I'm trying to find out if my demo is correct, I've already had observations and I want to know if I'm doing well :))
Let f : (X, $d_X$) → (Y, $d_Y$) be a function between the metric spaces (X, $d_X$) and (Y, $d_Y$). Prove that f is continuous if and only if for all x ∈ X and for all ε > 0 there exists δ > 0 such that for all y ∈ X : $d_X$(x,y) < δ ⇒ $d_Y$(f(x),f(y)) < ε.
Proof :
Assumption: for every x ∈ X and for every ε > 0, there exits δ > 0 such that for every y ∈ X, $d_X$(x,y) < δ ⇒ $d_Y$(f(x),f(y)) < ε.

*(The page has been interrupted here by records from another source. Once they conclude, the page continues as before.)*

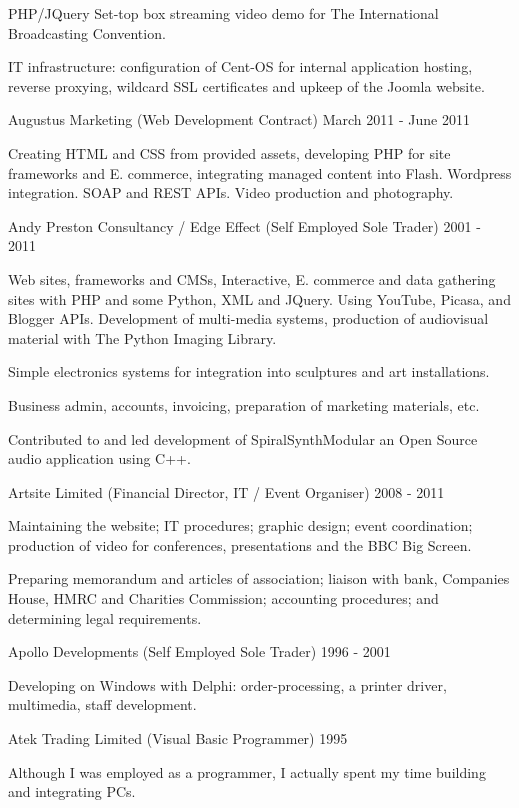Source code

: PHP/JQuery Set-top box streaming video demo for
The International Broadcasting Convention.

IT infrastructure:
configuration of Cent-OS for internal application hosting,
reverse proxying, wildcard SSL certificates
and upkeep of the Joomla website.

\jobHeading
    {Augustus Marketing (Web Development Contract)}
    {March 2011 - June 2011}

Creating HTML and CSS from provided assets,
developing PHP for site frameworks and E. commerce,
integrating managed content into Flash.
Wordpress integration.
SOAP and REST APIs.
Video production and photography.

\jobHeading
    {Andy Preston Consultancy / Edge Effect (Self Employed Sole Trader)}
    {2001 - 2011}

Web sites, frameworks and CMSs, Interactive, E. commerce and
data gathering sites with PHP and some Python, XML and JQuery.
Using YouTube, Picasa, and Blogger APIs.
Development of multi-media systems, production of audiovisual
material with The Python Imaging Library.

Simple electronics systems for integration into
sculptures and art installations.

Business admin, accounts, invoicing, preparation of
marketing materials, etc.

Contributed to and led development
of SpiralSynthModular an Open Source audio application using C++.

\jobHeading
    {Artsite Limited (Financial Director, IT / Event Organiser)}
    {2008 - 2011}

Maintaining the website; IT procedures; graphic design; event coordination;
production of video for conferences, presentations and the BBC Big Screen.

Preparing memorandum and articles of association;
liaison with bank, Companies House, HMRC and Charities Commission;
accounting procedures; and determining legal requirements.

\jobHeading
    {Apollo Developments (Self Employed Sole Trader)}
    {1996 - 2001}

Developing on Windows with Delphi:
order-processing, a printer driver, multimedia, staff development.

\jobHeading
    {Atek Trading Limited (Visual Basic Programmer)}
    {1995}

Although I was employed as a programmer,
I actually spent my time building and integrating PCs.

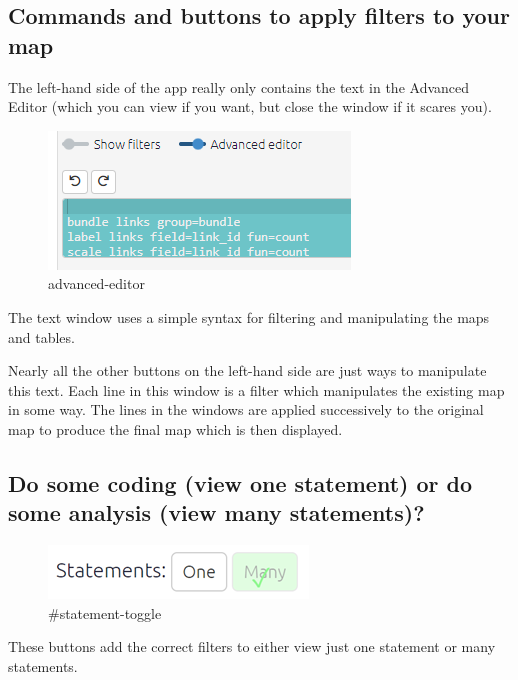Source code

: \documentclass[
]{book}
\begin{document}
\hypertarget{commands-and-buttons-to-apply-filters-to-your-map-1}{%
\subsection{Commands and buttons to apply filters to your map}\label{commands-and-buttons-to-apply-filters-to-your-map-1}}

The left-hand side of the app really only contains the text in the Advanced Editor (which you can view if you want, but close the window if it scares you).

\begin{figure}
\centering
\includegraphics{_assets/image-20210914103354673.png}
\caption{advanced-editor}
\end{figure}

The text window uses a simple syntax for filtering and manipulating the maps and tables.

Nearly all the other buttons on the left-hand side are just ways to manipulate this text. Each line in this window is a filter which manipulates the existing map in some way. The lines in the windows are applied successively to the original map to produce the final map which is then displayed.

\hypertarget{xstatement-view}{%
\subsection{Do some coding (view one statement) or do some analysis (view many statements)?}\label{xstatement-view}}

\begin{figure}
\centering
\includegraphics{_assets/image-20211026110623336.png}
\caption{\#statement-toggle}
\end{figure}

These buttons add the correct filters to either view just one statement or many statements.
\end{document}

Now let U ⊆ Y be an open set in (Y, $d_Y$). Now if $f^{-1}$(U) = ∅ then it is done. So we assume that $f^{-1}$(U) ≠ ∅. Let x ∈ $f^{-1}$(U), then f(x) ∈ U. Since U is an open set in (Y, $d_Y$) and f(x) ∈ U then there exists a real number ε > 0 such that the open ball $B_Y$(f(x), ε) = {u ∈ Y|$d_Y$(f(x), u) < ε} satisfying $B_Y$(f(x), ε) ⊆ U. So $f^{-1}$($B_{Y}$(f(x), ε)) ⊆ $f^{-1}$(U) ... (1)

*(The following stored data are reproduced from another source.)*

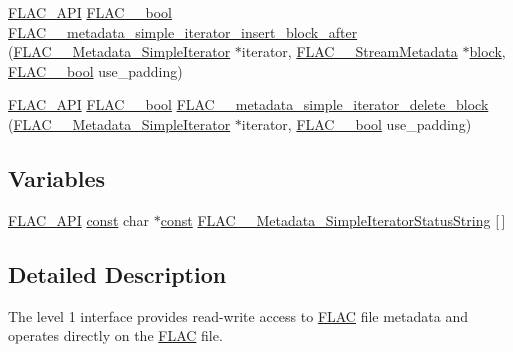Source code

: \begin{DoxyCompactItemize}
\item 
\hyperlink{group__flac__export_ga56ca07df8a23310707732b1c0007d6f5}{F\+L\+A\+C\+\_\+\+A\+PI} \hyperlink{ordinals_8h_a95103469f1cbd78b8cf250194985b34e}{F\+L\+A\+C\+\_\+\+\_\+bool} \hyperlink{group__flac__metadata__level1_ga1239ccc5ae1dc3f7cb0e1a61707fafc6}{F\+L\+A\+C\+\_\+\+\_\+metadata\+\_\+simple\+\_\+iterator\+\_\+insert\+\_\+block\+\_\+after} (\hyperlink{struct_f_l_a_c_____metadata___simple_iterator}{F\+L\+A\+C\+\_\+\+\_\+\+Metadata\+\_\+\+Simple\+Iterator} $\ast$iterator, \hyperlink{struct_f_l_a_c_____stream_metadata}{F\+L\+A\+C\+\_\+\+\_\+\+Stream\+Metadata} $\ast$\hyperlink{structblock}{block}, \hyperlink{ordinals_8h_a95103469f1cbd78b8cf250194985b34e}{F\+L\+A\+C\+\_\+\+\_\+bool} use\+\_\+padding)
\item 
\hyperlink{group__flac__export_ga56ca07df8a23310707732b1c0007d6f5}{F\+L\+A\+C\+\_\+\+A\+PI} \hyperlink{ordinals_8h_a95103469f1cbd78b8cf250194985b34e}{F\+L\+A\+C\+\_\+\+\_\+bool} \hyperlink{group__flac__metadata__level1_gaf0a1823f95f8097f0d2ff3f67ae30a88}{F\+L\+A\+C\+\_\+\+\_\+metadata\+\_\+simple\+\_\+iterator\+\_\+delete\+\_\+block} (\hyperlink{struct_f_l_a_c_____metadata___simple_iterator}{F\+L\+A\+C\+\_\+\+\_\+\+Metadata\+\_\+\+Simple\+Iterator} $\ast$iterator, \hyperlink{ordinals_8h_a95103469f1cbd78b8cf250194985b34e}{F\+L\+A\+C\+\_\+\+\_\+bool} use\+\_\+padding)
\end{DoxyCompactItemize}
\subsection*{Variables}
\begin{DoxyCompactItemize}
\item 
\hyperlink{group__flac__export_ga56ca07df8a23310707732b1c0007d6f5}{F\+L\+A\+C\+\_\+\+A\+PI} \hyperlink{getopt1_8c_a2c212835823e3c54a8ab6d95c652660e}{const} char $\ast$\hyperlink{getopt1_8c_a2c212835823e3c54a8ab6d95c652660e}{const} \hyperlink{group__flac__metadata__level1_ga28ea4a13fcbe97a732fafb13417036bb}{F\+L\+A\+C\+\_\+\+\_\+\+Metadata\+\_\+\+Simple\+Iterator\+Status\+String} \mbox{[}$\,$\mbox{]}
\end{DoxyCompactItemize}


\subsection{Detailed Description}
The level 1 interface provides read-\/write access to \hyperlink{namespace_f_l_a_c}{F\+L\+AC} file metadata and operates directly on the \hyperlink{namespace_f_l_a_c}{F\+L\+AC} file.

Now x ∈ $f^{-1}$(U) ⊆ X, ε > 0, then from our assumption, there exists δ > 0 such that for every t ∈ X, $d_X$(x,t) < δ ⇒ $d_Y$(f(x),f(t)) < ε. Thus ∀t ∈ $B_{X}$(x, δ) ⇒ f(t) ∈ $B_{Y}$(f(x), ε). So ∀t ∈ $B_{X}$(x, δ) ⇒ t ∈ $f^{-1}$($B_{Y}$(f(x), ε)) ⇒ $B_{X}$(x, δ) ⊆ $f^{-1}$($B_{Y}$(f(x), ε)) ... (2) So from (1) and (2), we have, $d_X$(x, δ) ⊆ $f^{-1}$(U). Since x ∈ $f^{-1}$(U) is an arbitrary element, then $f^{-1}$(U) is open in (X, $d_X$). Again U ⊆ Y is also any open set in (Y, $d_Y$), then f is continuous on X.

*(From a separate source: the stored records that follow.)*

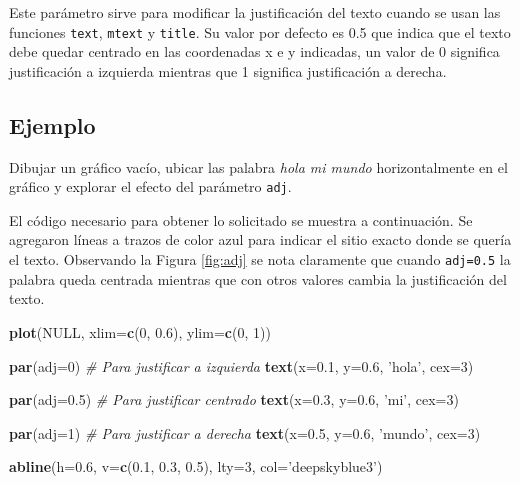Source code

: \documentclass[10pt,]{krantz}
\makeatletter
\newenvironment{Shaded}{\begin{snugshade}}{\end{snugshade}}
\newcommand{\KeywordTok}[1]{\textcolor[rgb]{0.13,0.29,0.53}{\textbf{{#1}}}}
\newcommand{\DataTypeTok}[1]{\textcolor[rgb]{0.13,0.29,0.53}{{#1}}}
\newcommand{\DecValTok}[1]{\textcolor[rgb]{0.00,0.00,0.81}{{#1}}}
\newcommand{\FloatTok}[1]{\textcolor[rgb]{0.00,0.00,0.81}{{#1}}}
\newcommand{\StringTok}[1]{\textcolor[rgb]{0.31,0.60,0.02}{{#1}}}
\newcommand{\CommentTok}[1]{\textcolor[rgb]{0.56,0.35,0.01}{\textit{{#1}}}}
\newcommand{\OtherTok}[1]{\textcolor[rgb]{0.56,0.35,0.01}{{#1}}}
\newcommand{\NormalTok}[1]{{#1}}
\newenvironment{kframe}{%
\medskip{}
\setlength{\fboxsep}{.8em}
 \def\at@end@of@kframe{}%
 \ifinner\ifhmode%
  \def\at@end@of@kframe{\end{minipage}}%
  \begin{minipage}{\columnwidth}%
 \fi\fi%
 \def\FrameCommand##1{\hskip\@totalleftmargin \hskip-\fboxsep
 \colorbox{shadecolor}{##1}\hskip-\fboxsep
     \hskip-\linewidth \hskip-\@totalleftmargin \hskip\columnwidth}%
 \MakeFramed {\advance\hsize-\width
   \@totalleftmargin\z@ \linewidth\hsize
   \@setminipage}}%
 {\par\unskip\endMakeFramed%
 \at@end@of@kframe}
\renewenvironment{Shaded}{\begin{kframe}}{\end{kframe}}
\makeatother
\begin{document}
Este parámetro sirve para modificar la justificación del texto cuando se
usan las funciones \texttt{text}, \texttt{mtext} y \texttt{title}. Su
valor por defecto es 0.5 que indica que el texto debe quedar centrado en
las coordenadas x e y indicadas, un valor de 0 significa justificación a
izquierda mientras que 1 significa justificación a derecha.

\subsection*{Ejemplo}\label{ejemplo-25}


Dibujar un gráfico vacío, ubicar las palabra \emph{hola mi mundo}
horizontalmente en el gráfico y explorar el efecto del parámetro
\texttt{adj}.

El código necesario para obtener lo solicitado se muestra a
continuación. Se agregaron líneas a trazos de color azul para indicar el
sitio exacto donde se quería el texto. Observando la Figura
\ref{fig:adj} se nota claramente que cuando \texttt{adj=0.5} la palabra
queda centrada mientras que con otros valores cambia la justificación
del texto.

\begin{Shaded}
\begin{Highlighting}[]
\KeywordTok{plot}\NormalTok{(}\OtherTok{NULL}\NormalTok{, }\DataTypeTok{xlim=}\KeywordTok{c}\NormalTok{(}\DecValTok{0}\NormalTok{, }\FloatTok{0.6}\NormalTok{), }\DataTypeTok{ylim=}\KeywordTok{c}\NormalTok{(}\DecValTok{0}\NormalTok{, }\DecValTok{1}\NormalTok{))}

\KeywordTok{par}\NormalTok{(}\DataTypeTok{adj=}\DecValTok{0}\NormalTok{)  }\CommentTok{# Para justificar a izquierda}
\KeywordTok{text}\NormalTok{(}\DataTypeTok{x=}\FloatTok{0.1}\NormalTok{, }\DataTypeTok{y=}\FloatTok{0.6}\NormalTok{, }\StringTok{'hola'}\NormalTok{, }\DataTypeTok{cex=}\DecValTok{3}\NormalTok{)}

\KeywordTok{par}\NormalTok{(}\DataTypeTok{adj=}\FloatTok{0.5}\NormalTok{)  }\CommentTok{# Para justificar centrado}
\KeywordTok{text}\NormalTok{(}\DataTypeTok{x=}\FloatTok{0.3}\NormalTok{, }\DataTypeTok{y=}\FloatTok{0.6}\NormalTok{, }\StringTok{'mi'}\NormalTok{, }\DataTypeTok{cex=}\DecValTok{3}\NormalTok{)}

\KeywordTok{par}\NormalTok{(}\DataTypeTok{adj=}\DecValTok{1}\NormalTok{)  }\CommentTok{# Para justificar a derecha}
\KeywordTok{text}\NormalTok{(}\DataTypeTok{x=}\FloatTok{0.5}\NormalTok{, }\DataTypeTok{y=}\FloatTok{0.6}\NormalTok{, }\StringTok{'mundo'}\NormalTok{, }\DataTypeTok{cex=}\DecValTok{3}\NormalTok{)}

\KeywordTok{abline}\NormalTok{(}\DataTypeTok{h=}\FloatTok{0.6}\NormalTok{, }\DataTypeTok{v=}\KeywordTok{c}\NormalTok{(}\FloatTok{0.1}\NormalTok{, }\FloatTok{0.3}\NormalTok{, }\FloatTok{0.5}\NormalTok{),}
       \DataTypeTok{lty=}\DecValTok{3}\NormalTok{, }\DataTypeTok{col=}\StringTok{'deepskyblue3'}\NormalTok{)}
\end{Highlighting}
\end{Shaded}
\end{document}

Now f is continuous on (X, $d_X$). Let x ∈ X and ε > 0 then f(x) ∈ Y. Now we consider and open ball $B_{Y}$(f(x), ε) in (Y, $d_Y$). Clearly $B_{Y}$(f(x), ε) is an open set in (Y, $d_Y$). Since f is continuous, then $f^{-1}$($B_{Y}$(f(x), ε)) is open in (X, $d_X$). Now, f(x) ∈ $B_{Y}$(f(x), ε) ⇒ x ∈ $f^{-1}$($B_{Y}$(f(x), ε)). Since $f^{-1}$($B_{Y}$(f(x), ε)) is open in (X, $d_X$) and x ∈ $f^{-1}$($B_{Y}$(f(x), ε)), then there exists a real number δ > 0 and an open ball $B_{X}$(x, δ), such that, $B_{X}$(x, δ) ⊆ $f^{-1}$($B_{Y}$(f(x), ε)). Clearly t ∈ $B_{X}$(x, δ) ⇒ t ∈ $f^{-1}$($B_{Y}$(f(x), ε)) or, t ∈ $B_{X}$(x, δ) ⇒ f(t) ∈ $B_{Y}$(f(x), ε) or, $d_X$(x,t) < δ ⇒ $d_Y$(f(x),f(t)) < ε. Since the above holds for any x ∈ X, any ε > 0, then we are done.
Your proof is correct. I have just one little comment about the first implication you showed; you've kind of let yourself drown a little bit in notation. Let $U \subseteq Y$ be an open set. Then, for every $y \in U$, there is an $r_y$ such that $B_Y(y,r_y) \subseteq U$. In other words: $$f^{-1}(U) = \bigcup_{y \in U} f^{-1}(B_Y(y,r_y))$$ So, it is enough for you to show that the preimage of any open ball in $Y$ is open (think about why this is true based on what I just wrote). Think about why this will follow rather quickly from the $\epsilon-\delta$ definition.